Gertrud Kauderer’s father, a master gardener in their small town in southern Germany, was “an idealistic Nazi,” who joined the nationalistic party in 1928, long before Hitler’s seizure of power.

Years after her birth in 1937, she remembers hearing family members talking about how they “didn’t like what was being done to the Jews,” but the details weren’t talked about openly. It wasn’t until years later that she was able to make a connection with Hitler, who the family had supported because the economy had been a shambles.

“Hitler came into power, he was voted for, because people thought that things had gone so wrong that they needed a savior, and Hitler came and wanted to save them from their misery,” said Kauderer, a holistic healer and massage therapist who is visiting this country for four weeks.

It wasn’t until the 1980s that she began questioning the nuclear weapons that were being deployed near her hometown.
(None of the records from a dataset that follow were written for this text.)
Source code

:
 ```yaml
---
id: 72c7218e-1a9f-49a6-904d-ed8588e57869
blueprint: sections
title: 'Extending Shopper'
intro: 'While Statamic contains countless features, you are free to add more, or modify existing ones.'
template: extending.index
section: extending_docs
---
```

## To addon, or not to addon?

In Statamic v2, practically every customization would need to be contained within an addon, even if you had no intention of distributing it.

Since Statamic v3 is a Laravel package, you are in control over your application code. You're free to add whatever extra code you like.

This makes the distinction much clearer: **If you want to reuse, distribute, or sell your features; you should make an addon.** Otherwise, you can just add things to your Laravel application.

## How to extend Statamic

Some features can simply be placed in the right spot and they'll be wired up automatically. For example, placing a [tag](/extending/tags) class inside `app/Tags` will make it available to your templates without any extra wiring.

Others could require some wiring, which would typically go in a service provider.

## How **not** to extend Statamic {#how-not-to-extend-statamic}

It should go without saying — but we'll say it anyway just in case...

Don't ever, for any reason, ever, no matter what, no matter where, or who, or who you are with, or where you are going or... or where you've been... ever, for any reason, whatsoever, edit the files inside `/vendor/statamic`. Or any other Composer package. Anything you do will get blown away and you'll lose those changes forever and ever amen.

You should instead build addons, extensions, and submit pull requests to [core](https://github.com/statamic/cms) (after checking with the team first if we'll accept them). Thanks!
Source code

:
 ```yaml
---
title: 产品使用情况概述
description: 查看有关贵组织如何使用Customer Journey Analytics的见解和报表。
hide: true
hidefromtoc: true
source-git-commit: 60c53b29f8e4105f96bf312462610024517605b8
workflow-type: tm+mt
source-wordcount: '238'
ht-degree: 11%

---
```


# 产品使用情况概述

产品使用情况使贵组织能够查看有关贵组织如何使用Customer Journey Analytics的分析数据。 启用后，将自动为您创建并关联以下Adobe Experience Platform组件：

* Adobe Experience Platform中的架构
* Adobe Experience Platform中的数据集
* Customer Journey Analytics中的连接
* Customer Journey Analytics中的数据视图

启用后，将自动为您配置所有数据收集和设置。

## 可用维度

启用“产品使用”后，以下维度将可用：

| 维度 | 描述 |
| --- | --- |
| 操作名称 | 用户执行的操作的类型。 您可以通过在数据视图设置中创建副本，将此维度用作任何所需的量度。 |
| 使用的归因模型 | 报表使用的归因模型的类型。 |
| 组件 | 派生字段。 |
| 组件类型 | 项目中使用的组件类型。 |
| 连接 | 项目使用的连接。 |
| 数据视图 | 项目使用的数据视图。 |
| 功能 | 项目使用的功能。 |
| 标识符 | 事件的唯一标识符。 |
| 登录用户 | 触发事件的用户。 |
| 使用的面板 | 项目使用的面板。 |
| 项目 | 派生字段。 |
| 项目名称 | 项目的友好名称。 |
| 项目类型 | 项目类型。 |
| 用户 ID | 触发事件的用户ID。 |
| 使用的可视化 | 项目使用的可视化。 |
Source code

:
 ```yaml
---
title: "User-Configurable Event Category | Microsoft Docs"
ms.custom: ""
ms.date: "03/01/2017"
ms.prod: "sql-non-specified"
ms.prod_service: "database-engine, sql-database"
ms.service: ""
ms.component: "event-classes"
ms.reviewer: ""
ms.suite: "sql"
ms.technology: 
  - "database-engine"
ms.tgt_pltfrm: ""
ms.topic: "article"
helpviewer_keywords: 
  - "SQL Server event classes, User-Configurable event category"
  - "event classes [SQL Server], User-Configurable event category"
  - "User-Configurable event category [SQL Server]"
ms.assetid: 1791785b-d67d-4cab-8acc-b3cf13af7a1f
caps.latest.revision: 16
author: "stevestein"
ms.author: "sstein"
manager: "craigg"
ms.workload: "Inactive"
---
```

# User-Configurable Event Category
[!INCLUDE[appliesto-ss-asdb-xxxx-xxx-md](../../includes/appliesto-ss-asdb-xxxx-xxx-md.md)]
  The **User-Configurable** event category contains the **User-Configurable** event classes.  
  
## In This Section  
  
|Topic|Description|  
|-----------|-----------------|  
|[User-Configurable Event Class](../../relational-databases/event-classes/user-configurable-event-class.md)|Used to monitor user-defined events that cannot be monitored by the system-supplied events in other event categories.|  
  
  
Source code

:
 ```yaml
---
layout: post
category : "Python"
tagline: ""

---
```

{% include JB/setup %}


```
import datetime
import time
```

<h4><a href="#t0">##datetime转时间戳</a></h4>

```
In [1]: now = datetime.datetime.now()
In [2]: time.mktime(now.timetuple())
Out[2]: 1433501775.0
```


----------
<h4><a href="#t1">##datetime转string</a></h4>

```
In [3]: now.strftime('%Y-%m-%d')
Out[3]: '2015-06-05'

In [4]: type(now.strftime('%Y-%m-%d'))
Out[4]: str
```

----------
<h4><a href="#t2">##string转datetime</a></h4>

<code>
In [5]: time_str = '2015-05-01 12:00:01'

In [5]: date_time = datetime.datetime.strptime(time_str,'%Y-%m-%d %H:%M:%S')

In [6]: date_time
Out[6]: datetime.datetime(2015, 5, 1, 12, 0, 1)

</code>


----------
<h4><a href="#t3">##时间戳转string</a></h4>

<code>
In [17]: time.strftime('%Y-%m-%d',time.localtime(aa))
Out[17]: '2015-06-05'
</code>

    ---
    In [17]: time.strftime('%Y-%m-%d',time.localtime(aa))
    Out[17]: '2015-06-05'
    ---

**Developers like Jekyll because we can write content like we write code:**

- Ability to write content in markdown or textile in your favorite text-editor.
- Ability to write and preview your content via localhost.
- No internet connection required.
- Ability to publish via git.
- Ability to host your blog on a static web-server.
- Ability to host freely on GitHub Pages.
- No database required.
She says that one of her grown daughters “opened my eyes” to the cost of militarization, and she made the connection with her family’s support of Hitler and questioned her “luxurious” lifestyle.

Kauderer, who helped found an organization to help the children of Nazis and the children of Holocaust survivors meet, will speak at Greenfield Community College on Monday from 1 to 2:30 p.m in Room C201.

Her talk on “Transcendence and the Trump Election: Getting Beyond Dualistic Thinking to Access the Opportunities in this Time of Great Change,” draws on her own experience and work as a pacifist.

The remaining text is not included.